The Living Thing / Notebooks : Statistical and mathematical python

Kinda hate R, because it is exactly so much a statistical dream as a programming nightmare? Is MATLAB too expensive when you try to run it on your cloud server farm and you’re anyway vaguely suspicious that they get kickback from the companies that sell RAM because otherwise why does it eat all your memory like that? Love the speed of C++ but have a nagging feeling that you should not need to recompile your code to do exploratory data analysis? Like the idea of Julia, but wary of depending on yet another bloody language, let along one without the serious corporate backing or history of the other ones I mentioned?

Python has a refreshingly different set of warts to those other options. Its statistical library support is less broad than R - probably comparable to MATLAB. It is, however, generally fast and nicer to debug, and integrates general programming tasks well — web servers, academic blogs, neural networks, weird art projects, online open workbooks

The matrix mathematics side of python OTOH is not so comprehensive as MATLAB, mind. The core matrix libraries, numpy and scipy, do what you want mostly, but when, for example, you really need some fancy spline type you read about on the internet, or you want someone to have really put in some effort on ensuring such-and-such a recursive filter is stable, you might find you need to do it yourself.

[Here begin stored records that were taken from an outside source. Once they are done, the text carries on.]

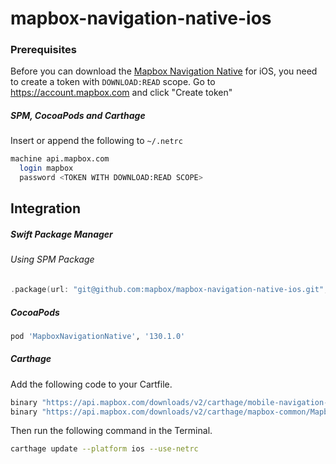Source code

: # mapbox-navigation-native-ios

### Prerequisites

Before you can download the [Mapbox Navigation Native](https://github.com/mapbox/mapbox-navigation-native) for iOS, you need to create a token with `DOWNLOAD:READ` scope.
Go to https://account.mapbox.com and click "Create token"

##### SPM, CocoaPods and Carthage
Insert or append the following to `~/.netrc`

```bash
machine api.mapbox.com
  login mapbox
  password <TOKEN WITH DOWNLOAD:READ SCOPE>
```

## Integration

##### Swift Package Manager

###### Using SPM Package

```swift
.package(url: "git@github.com:mapbox/mapbox-navigation-native-ios.git", from: "130.1.0"),
```

##### CocoaPods

```ruby
pod 'MapboxNavigationNative', '130.1.0'
```

##### Carthage

Add the following code to your Cartfile.

```bash
binary "https://api.mapbox.com/downloads/v2/carthage/mobile-navigation-native/MapboxNavigationNative.json" == 130.1.0
binary "https://api.mapbox.com/downloads/v2/carthage/mapbox-common/MapboxCommon-ios.json" == 23.4.0
```

Then run the following command in the Terminal.
```bash
carthage update --platform ios --use-netrc
```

So far I haven’t found any especially serious shortcomings this way, but it’s worth bearing in mind.

OTOH, it’s ubiquitous and free, free, free so you don’t need to worry about stupid licensing restrictions, and the community is enormous, so it’s pretty easy to answer any questions you may have, so that’s nice.

But in any case, you don’t need to choose. Python interoperates with all these other languages, and indeed, makes a specialty of gluing stuff together.

Aside: A lot of useful machine-learning-type functionality, which I won’t discuss in detail here here, exists in the python deep learning toolkits such as Tensorflow and Theano; you might want to check those pages too. Also graphing is a whole separate issue, as is optimisation.

In recent times, a few major styles have been ascendant in the statistical python scene.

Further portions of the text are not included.